*** WORKING DATA ***

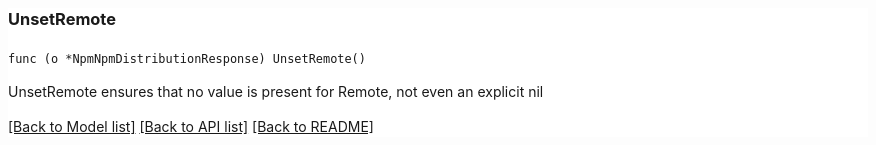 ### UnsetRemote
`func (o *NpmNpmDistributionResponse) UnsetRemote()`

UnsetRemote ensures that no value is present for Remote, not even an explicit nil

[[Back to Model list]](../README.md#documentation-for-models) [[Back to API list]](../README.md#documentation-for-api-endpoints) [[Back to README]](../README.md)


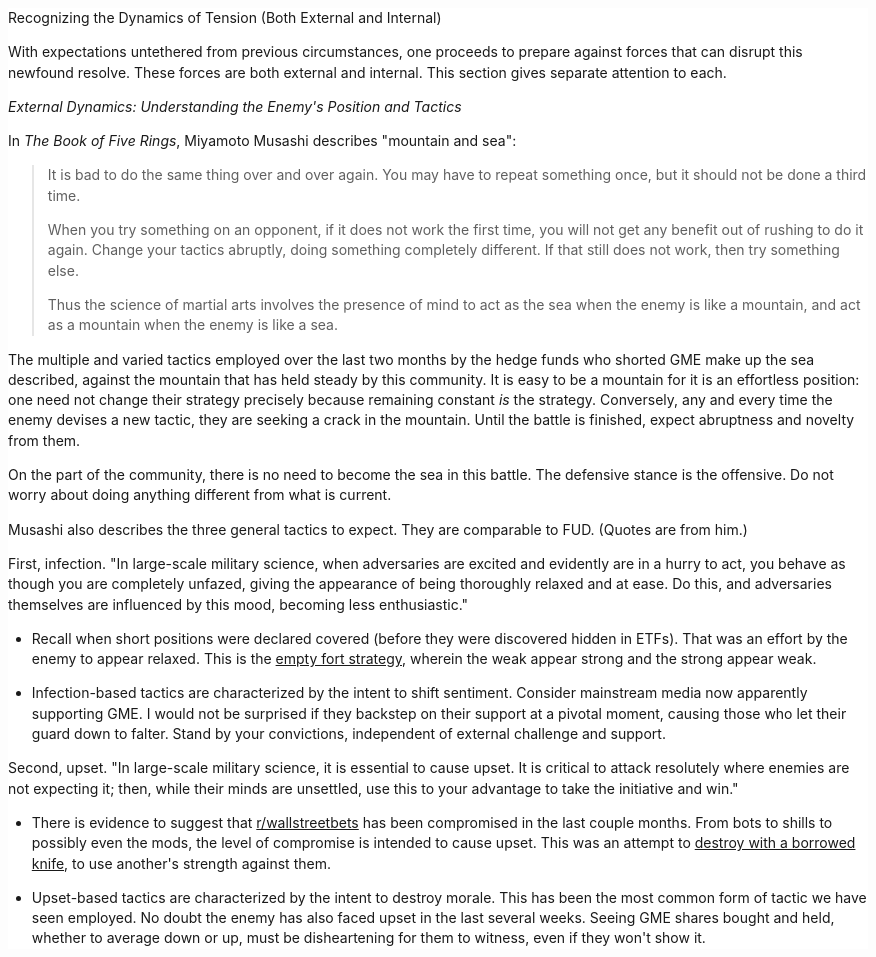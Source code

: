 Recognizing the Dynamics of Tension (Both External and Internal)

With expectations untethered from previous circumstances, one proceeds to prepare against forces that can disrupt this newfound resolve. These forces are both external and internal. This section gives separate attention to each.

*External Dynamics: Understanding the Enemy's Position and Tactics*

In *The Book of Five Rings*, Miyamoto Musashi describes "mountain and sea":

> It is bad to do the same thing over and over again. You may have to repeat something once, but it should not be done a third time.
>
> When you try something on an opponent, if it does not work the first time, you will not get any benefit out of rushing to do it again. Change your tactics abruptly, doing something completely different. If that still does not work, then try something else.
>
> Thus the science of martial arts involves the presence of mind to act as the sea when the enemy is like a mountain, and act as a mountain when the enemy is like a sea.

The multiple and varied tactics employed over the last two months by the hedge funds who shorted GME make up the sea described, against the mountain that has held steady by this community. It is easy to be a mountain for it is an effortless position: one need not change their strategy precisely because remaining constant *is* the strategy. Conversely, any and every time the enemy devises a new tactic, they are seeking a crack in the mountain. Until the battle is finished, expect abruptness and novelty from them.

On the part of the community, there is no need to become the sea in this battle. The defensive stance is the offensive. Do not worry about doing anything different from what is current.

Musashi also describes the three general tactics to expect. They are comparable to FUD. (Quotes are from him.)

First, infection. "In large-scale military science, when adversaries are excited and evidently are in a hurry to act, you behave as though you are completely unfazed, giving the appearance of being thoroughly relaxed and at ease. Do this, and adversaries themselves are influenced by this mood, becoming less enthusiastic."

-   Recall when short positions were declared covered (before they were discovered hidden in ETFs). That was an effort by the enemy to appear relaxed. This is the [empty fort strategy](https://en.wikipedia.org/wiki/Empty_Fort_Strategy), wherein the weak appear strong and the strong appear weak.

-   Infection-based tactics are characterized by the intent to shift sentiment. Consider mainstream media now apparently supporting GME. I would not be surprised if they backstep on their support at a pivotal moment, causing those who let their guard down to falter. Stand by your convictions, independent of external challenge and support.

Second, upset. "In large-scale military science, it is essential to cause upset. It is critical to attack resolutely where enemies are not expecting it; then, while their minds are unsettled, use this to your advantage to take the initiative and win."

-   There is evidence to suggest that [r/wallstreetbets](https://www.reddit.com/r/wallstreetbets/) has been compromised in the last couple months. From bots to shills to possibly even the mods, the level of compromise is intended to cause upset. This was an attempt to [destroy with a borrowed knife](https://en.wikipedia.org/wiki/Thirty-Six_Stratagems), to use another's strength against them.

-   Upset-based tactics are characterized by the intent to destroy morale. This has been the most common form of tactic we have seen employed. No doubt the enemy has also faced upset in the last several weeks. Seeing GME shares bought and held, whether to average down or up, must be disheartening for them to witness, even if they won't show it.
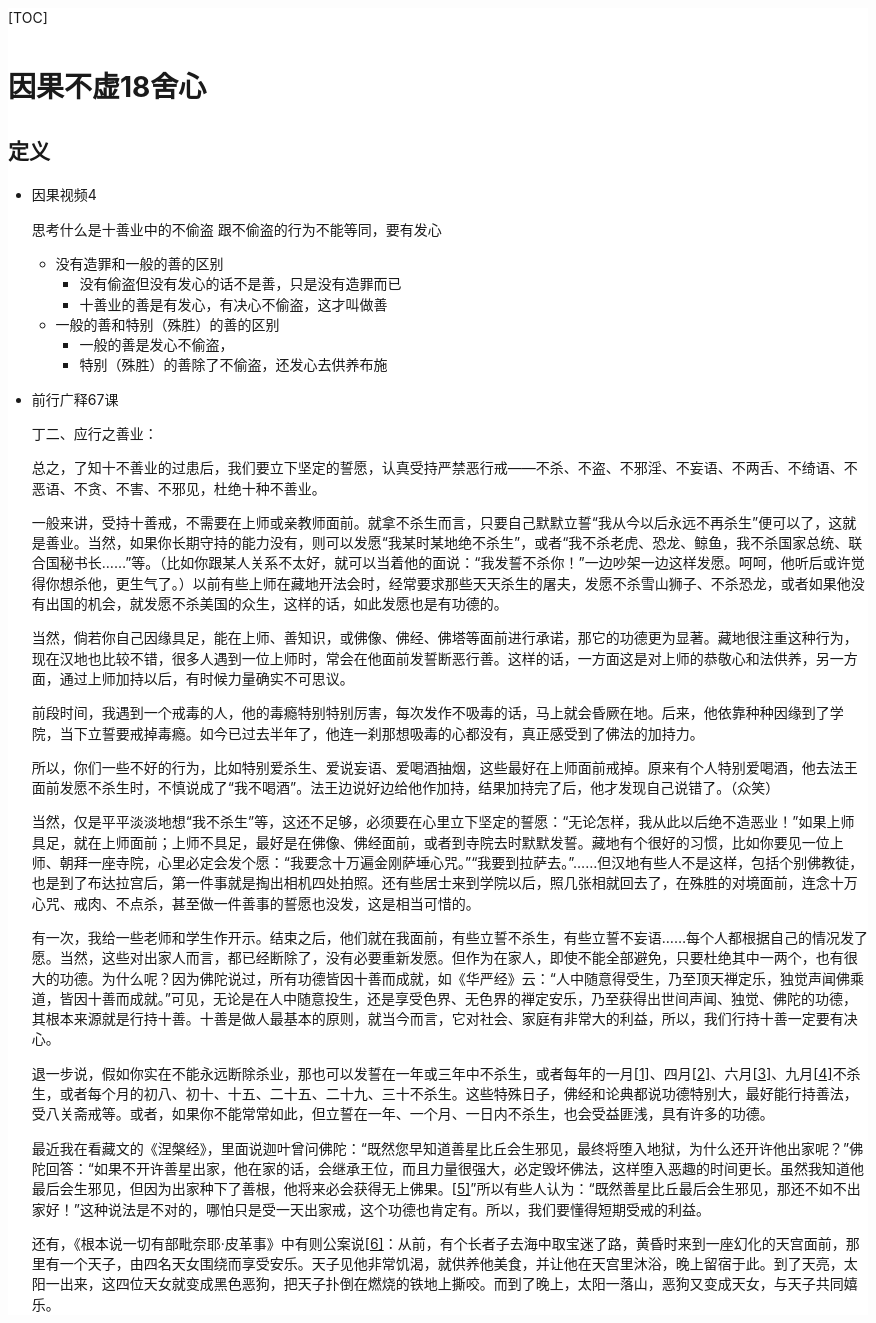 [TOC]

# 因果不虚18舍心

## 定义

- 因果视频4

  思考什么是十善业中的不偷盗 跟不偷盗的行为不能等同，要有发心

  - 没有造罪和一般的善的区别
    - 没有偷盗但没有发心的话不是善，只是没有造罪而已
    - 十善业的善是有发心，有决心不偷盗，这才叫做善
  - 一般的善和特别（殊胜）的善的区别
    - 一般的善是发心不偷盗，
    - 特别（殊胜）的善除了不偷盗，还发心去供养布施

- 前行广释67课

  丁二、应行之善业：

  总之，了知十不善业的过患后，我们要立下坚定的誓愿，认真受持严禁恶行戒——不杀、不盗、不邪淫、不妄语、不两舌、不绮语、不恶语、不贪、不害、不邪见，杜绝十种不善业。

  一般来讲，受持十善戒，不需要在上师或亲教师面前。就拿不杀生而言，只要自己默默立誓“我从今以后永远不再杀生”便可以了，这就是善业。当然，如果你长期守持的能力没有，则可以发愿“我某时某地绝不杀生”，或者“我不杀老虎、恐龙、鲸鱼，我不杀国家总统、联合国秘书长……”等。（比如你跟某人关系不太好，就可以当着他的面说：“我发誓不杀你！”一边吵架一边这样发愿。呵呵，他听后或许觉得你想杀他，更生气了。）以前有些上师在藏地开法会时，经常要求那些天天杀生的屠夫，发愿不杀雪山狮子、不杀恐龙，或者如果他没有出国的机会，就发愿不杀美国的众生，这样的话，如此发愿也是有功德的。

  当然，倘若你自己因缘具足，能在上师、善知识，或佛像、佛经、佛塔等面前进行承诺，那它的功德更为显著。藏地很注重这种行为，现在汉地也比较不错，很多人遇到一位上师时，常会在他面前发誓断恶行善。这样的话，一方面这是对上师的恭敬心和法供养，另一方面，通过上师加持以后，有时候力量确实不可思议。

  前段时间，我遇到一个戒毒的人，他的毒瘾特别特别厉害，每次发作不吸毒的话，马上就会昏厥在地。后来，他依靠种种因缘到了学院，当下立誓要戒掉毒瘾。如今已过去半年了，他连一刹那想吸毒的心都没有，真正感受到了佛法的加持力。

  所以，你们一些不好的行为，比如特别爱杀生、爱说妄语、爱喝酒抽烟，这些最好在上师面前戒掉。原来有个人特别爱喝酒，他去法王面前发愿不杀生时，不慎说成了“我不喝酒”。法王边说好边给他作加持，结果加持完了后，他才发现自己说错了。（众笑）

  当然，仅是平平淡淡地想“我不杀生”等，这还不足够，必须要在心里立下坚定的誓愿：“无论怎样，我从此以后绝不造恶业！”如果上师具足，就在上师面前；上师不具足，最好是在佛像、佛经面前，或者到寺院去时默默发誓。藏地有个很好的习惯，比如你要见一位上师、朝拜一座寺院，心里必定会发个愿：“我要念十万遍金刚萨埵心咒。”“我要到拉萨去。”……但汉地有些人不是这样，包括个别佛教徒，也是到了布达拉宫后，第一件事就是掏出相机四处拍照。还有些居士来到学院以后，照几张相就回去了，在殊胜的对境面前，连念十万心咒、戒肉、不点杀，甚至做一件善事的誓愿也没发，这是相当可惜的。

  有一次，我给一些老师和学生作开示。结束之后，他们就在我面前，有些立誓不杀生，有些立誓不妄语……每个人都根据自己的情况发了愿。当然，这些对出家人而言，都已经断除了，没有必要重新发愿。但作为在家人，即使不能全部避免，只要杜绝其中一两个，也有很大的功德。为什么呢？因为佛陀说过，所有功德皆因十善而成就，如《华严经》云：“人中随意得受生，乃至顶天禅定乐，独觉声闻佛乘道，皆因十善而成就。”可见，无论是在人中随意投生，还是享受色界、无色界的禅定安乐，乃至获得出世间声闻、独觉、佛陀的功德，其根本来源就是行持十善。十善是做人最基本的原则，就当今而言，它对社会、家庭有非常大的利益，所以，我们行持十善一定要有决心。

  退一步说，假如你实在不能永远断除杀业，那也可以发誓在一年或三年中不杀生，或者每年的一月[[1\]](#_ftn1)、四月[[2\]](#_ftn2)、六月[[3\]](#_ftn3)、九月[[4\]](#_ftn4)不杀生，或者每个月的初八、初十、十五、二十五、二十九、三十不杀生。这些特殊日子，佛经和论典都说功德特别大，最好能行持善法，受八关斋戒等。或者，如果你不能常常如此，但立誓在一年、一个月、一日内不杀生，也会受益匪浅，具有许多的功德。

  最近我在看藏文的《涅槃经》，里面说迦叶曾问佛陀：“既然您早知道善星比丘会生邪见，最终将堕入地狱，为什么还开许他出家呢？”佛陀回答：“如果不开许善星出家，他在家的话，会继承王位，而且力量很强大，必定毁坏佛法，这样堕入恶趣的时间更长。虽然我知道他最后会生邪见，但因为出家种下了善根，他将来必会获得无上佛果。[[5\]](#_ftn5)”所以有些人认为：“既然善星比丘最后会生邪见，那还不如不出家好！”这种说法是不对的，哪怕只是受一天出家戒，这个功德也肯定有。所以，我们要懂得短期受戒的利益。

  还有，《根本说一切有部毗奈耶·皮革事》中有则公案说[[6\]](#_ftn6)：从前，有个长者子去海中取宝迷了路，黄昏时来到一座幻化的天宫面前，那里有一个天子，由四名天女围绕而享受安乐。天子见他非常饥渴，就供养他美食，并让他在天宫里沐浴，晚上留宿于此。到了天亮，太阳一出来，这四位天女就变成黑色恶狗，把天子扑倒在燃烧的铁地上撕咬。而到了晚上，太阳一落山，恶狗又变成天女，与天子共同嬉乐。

*** End of WORKING DATA ***

» EXERCISE
Restate the data word for word from its first line through the line with "Position and Tactics*", leaving out any picture along the way.

» TASK RESPONSE
 ### UnsetRemote
`func (o *NpmNpmDistributionResponse) UnsetRemote()`

UnsetRemote ensures that no value is present for Remote, not even an explicit nil

[[Back to Model list]](../README.md#documentation-for-models) [[Back to API list]](../README.md#documentation-for-api-endpoints) [[Back to README]](../README.md)


Source code

: Recognizing the Dynamics of Tension (Both External and Internal)

With expectations untethered from previous circumstances, one proceeds to prepare against forces that can disrupt this newfound resolve. These forces are both external and internal. This section gives separate attention to each.

*External Dynamics: Understanding the Enemy's Position and Tactics*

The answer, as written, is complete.